Milton Delugg, Accordionist and TV Bandleader

Before Doc Severinsen, before Paul Shaffer, before The Max Weinberg 7 and certainly before Questlove and The Roots, there was Milton Drulegg (December 2, 1918-April 6, 2015), the bandleader for the archetypal late-night show, “Broadway Open House.”

In the early 1950s show, Delugg set the stage for late-night music directors to come. In addition to providing the musical glue that held disparate acts together–from comedians to singers to movie stars–the musical director could even serve as a good foil for the host’s comedy, as Delugg did for “Broadway Open House” host Jerry Lester. He led the band not behind a keyboard or a trumpet or a guitar, but an accordion.

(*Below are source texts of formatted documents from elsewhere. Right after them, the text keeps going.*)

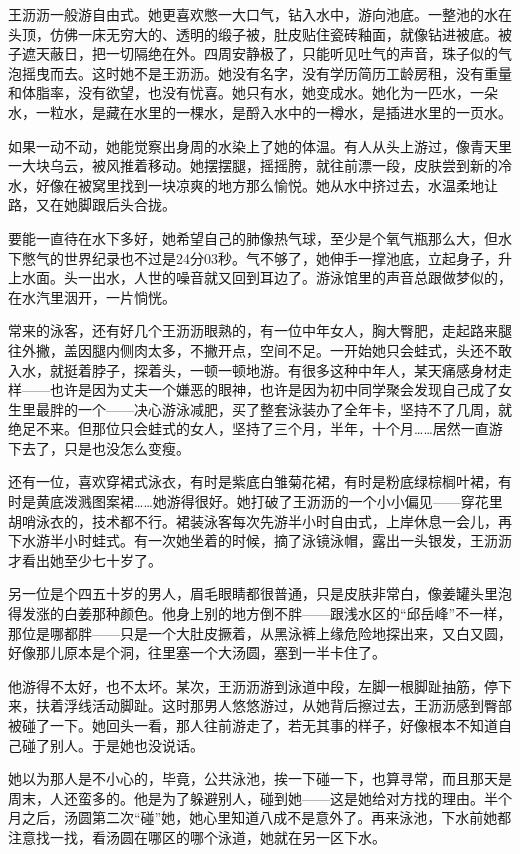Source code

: \documentclass[lang=cn,newtx,12pt,scheme=chinese]{elegantbook}
\begin{document}
王沥沥一般游自由式。她更喜欢憋一大口气，钻入水中，游向池底。一整池的水在头顶，仿佛一床无穷大的、透明的缎子被，肚皮贴住瓷砖釉面，就像钻进被底。被子遮天蔽日，把一切隔绝在外。四周安静极了，只能听见吐气的声音，珠子似的气泡摇曳而去。这时她不是王沥沥。她没有名字，没有学历简历工龄房租，没有重量和体脂率，没有欲望，也没有忧喜。她只有水，她变成水。她化为一匹水，一朵水，一粒水，是藏在水里的一棵水，是酹入水中的一樽水，是插进水里的一页水。

如果一动不动，她能觉察出身周的水染上了她的体温。有人从头上游过，像青天里一大块乌云，被风推着移动。她摆摆腿，摇摇胯，就往前漂一段，皮肤尝到新的冷水，好像在被窝里找到一块凉爽的地方那么愉悦。她从水中挤过去，水温柔地让路，又在她脚跟后头合拢。

要能一直待在水下多好，她希望自己的肺像热气球，至少是个氧气瓶那么大，但水下憋气的世界纪录也不过是24分03秒。气不够了，她伸手一撑池底，立起身子，升上水面。头一出水，人世的噪音就又回到耳边了。游泳馆里的声音总跟做梦似的，在水汽里洇开，一片惝恍。

常来的泳客，还有好几个王沥沥眼熟的，有一位中年女人，胸大臀肥，走起路来腿往外撇，盖因腿内侧肉太多，不撇开点，空间不足。一开始她只会蛙式，头还不敢入水，就挺着脖子，探着头，一顿一顿地游。有很多这种中年人，某天痛感身材走样——也许是因为丈夫一个嫌恶的眼神，也许是因为初中同学聚会发现自己成了女生里最胖的一个——决心游泳减肥，买了整套泳装办了全年卡，坚持不了几周，就绝足不来。但那位只会蛙式的女人，坚持了三个月，半年，十个月……居然一直游下去了，只是也没怎么变瘦。

还有一位，喜欢穿裙式泳衣，有时是紫底白雏菊花裙，有时是粉底绿棕榈叶裙，有时是黄底泼溅图案裙……她游得很好。她打破了王沥沥的一个小小偏见——穿花里胡哨泳衣的，技术都不行。裙装泳客每次先游半小时自由式，上岸休息一会儿，再下水游半小时蛙式。有一次她坐着的时候，摘了泳镜泳帽，露出一头银发，王沥沥才看出她至少七十岁了。

另一位是个四五十岁的男人，眉毛眼睛都很普通，只是皮肤非常白，像姜罐头里泡得发涨的白姜那种颜色。他身上别的地方倒不胖——跟浅水区的“邱岳峰”不一样，那位是哪都胖——只是一个大肚皮撅着，从黑泳裤上缘危险地探出来，又白又圆，好像那儿原本是个洞，往里塞一个大汤圆，塞到一半卡住了。

他游得不太好，也不太坏。某次，王沥沥游到泳道中段，左脚一根脚趾抽筋，停下来，扶着浮线活动脚趾。这时那男人悠悠游过，从她背后擦过去，王沥沥感到臀部被碰了一下。她回头一看，那人往前游走了，若无其事的样子，好像根本不知道自己碰了别人。于是她也没说话。

她以为那人是不小心的，毕竟，公共泳池，挨一下碰一下，也算寻常，而且那天是周末，人还蛮多的。他是为了躲避别人，碰到她——这是她给对方找的理由。半个月之后，汤圆第二次“碰”她，她心里知道八成不是意外了。再来泳池，下水前她都注意找一找，看汤圆在哪区的哪个泳道，她就在另一区下水。
\end{document}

Delugg moved on to other shows–“Dagmar’s Canteen,” “The Gong Show,” and even a year with Johnny Carson and “The Tonight Show” between the reigns of Skitch Henderson and Doc Severinsen.

In the 1960s, he veered into the space-age-monster-comic genre, recording versions of popular TV monster shows like “The Munsters.” He contributed “Hooray for Santy Claus” to the 1964 cult classic film “Santa Claus Conquers the Martians.”

Perhaps less known was his co-writing credit on “Orange-Colored Sky” for the decidedly unmonstrous Nat King Cole. He also co-wrote “Hoop-Dee-Doo” with lyricist Frank Loesser, a polka that has been covered by Perry Como, Lawrence Welk and Weird Al Yankovic.